Displays of today's popular poinsettia, peony and chrysanthemum, all species brought to the U.S. by explorers and seen for the first time at the first Philadelphia Flower Show in 1829, reinforces the historic context of pioneer plant exploration and its continued importance.

Species collected on modern explorations are a significant part of the show and are made possible by collaborations between Longwood Gardens, the University of Pennsylvania's Morris Arboretum, the U.S. Botanic Garden and other horticulture teams from around the globe.

Longwood Gardens is contributing what director Paul Redman calls its exhibit's "crown jewel" - Victoria water lilies, whose pads are capable of growing to four or five feet in diameter.

These particular water lilies are a hybridization between a water-lily species gathered in the Amazon and another from Argentina that Longwood Gardens engineered in its Kennett Square facilities.

Clever engineering did not end there. Getting the lilies to the show proved to be an additional challenge. Like many contributors, Longwood Gardens is growing the plant out of season and must transport them in still water.

Modern horticultural explorers aren't daunted by a challenge. Redman describes these men and women as "Indiana Jones types" who often discover plants by chance sighting, in field exploration or in foreign retail markets.

And the explorers still resort to "hoofin' it," said flower show designer Sam Lemheney, who joked that they might encounter mosquitoes the size of bats.

The focus of plant exploration has shifted over time.

"Now, more than ever," Redman said, "it's about conservation." He said that Longwood Gardens is committed to documenting plants before they go extinct.

Finding plants that are resistant to environmental change is another goal, according to Morris Arboretum's Aiello. Lemheney said that finding plants with medicinal qualities is another fertile area of exploration.

Such discoveries transcend cultural boundaries.Aiello said that cultural exchange is one of the most important aspects of modern explorations.

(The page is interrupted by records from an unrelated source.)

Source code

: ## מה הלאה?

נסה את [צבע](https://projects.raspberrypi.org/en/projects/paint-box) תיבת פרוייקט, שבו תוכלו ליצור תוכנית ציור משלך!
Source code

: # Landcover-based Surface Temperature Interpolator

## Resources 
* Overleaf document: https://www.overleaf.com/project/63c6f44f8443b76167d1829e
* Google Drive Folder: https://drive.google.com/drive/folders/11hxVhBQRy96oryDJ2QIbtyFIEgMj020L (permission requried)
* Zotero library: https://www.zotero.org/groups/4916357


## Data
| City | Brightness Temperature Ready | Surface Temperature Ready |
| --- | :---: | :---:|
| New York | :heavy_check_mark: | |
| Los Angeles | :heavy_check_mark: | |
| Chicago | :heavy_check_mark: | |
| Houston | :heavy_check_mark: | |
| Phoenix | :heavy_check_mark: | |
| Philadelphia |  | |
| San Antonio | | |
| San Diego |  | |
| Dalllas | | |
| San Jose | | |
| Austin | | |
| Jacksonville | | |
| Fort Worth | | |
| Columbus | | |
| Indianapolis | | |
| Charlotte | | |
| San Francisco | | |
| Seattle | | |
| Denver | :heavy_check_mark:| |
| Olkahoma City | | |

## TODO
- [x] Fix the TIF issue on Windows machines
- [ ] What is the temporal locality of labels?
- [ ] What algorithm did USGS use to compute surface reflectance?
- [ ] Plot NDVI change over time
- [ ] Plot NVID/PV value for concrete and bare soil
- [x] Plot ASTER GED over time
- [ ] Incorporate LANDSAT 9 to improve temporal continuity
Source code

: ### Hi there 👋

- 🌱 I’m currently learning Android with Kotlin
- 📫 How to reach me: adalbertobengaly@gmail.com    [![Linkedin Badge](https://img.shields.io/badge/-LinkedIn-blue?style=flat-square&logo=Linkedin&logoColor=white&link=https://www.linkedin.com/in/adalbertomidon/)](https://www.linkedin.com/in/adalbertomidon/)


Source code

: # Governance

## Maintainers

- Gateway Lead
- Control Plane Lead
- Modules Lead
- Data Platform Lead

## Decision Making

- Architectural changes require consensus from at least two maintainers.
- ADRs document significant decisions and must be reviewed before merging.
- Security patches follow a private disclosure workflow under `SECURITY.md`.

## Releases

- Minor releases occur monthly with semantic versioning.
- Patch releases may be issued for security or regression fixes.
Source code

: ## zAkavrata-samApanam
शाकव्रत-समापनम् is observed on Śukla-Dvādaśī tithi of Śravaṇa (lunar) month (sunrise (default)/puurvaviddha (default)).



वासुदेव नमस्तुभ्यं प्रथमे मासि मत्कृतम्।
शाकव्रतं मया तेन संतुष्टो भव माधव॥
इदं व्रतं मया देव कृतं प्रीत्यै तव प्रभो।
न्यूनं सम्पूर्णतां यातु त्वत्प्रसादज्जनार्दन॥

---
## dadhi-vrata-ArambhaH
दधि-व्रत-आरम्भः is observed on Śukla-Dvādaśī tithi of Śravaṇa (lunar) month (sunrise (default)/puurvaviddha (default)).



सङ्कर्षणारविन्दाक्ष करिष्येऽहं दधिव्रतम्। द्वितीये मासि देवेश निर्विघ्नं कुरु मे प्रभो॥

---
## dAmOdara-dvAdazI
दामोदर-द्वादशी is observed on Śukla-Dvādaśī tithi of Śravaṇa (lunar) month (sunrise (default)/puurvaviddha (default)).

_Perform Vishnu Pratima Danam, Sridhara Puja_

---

Guests at this year's flower show will be able to experience a multicultural array of entertainment, from the Brazilian band Minas to Bollywood-style dancing, and international food.

Lemheney hopes that people will be eager to explore.

"You never know what you're going to discover," he said.

Philadelphia International Flower Show, Pennsylvania Convention Center, 12th and Arch streets, Sunday-March 7, 10 a.m.-9:30 p.m. Monday-Friday; 8 a.m.-9:30 p.m. Saturday, 8 a.m.-6 p.m. Sunday $23, students $18, children 2-16, $13, 215-988-8899.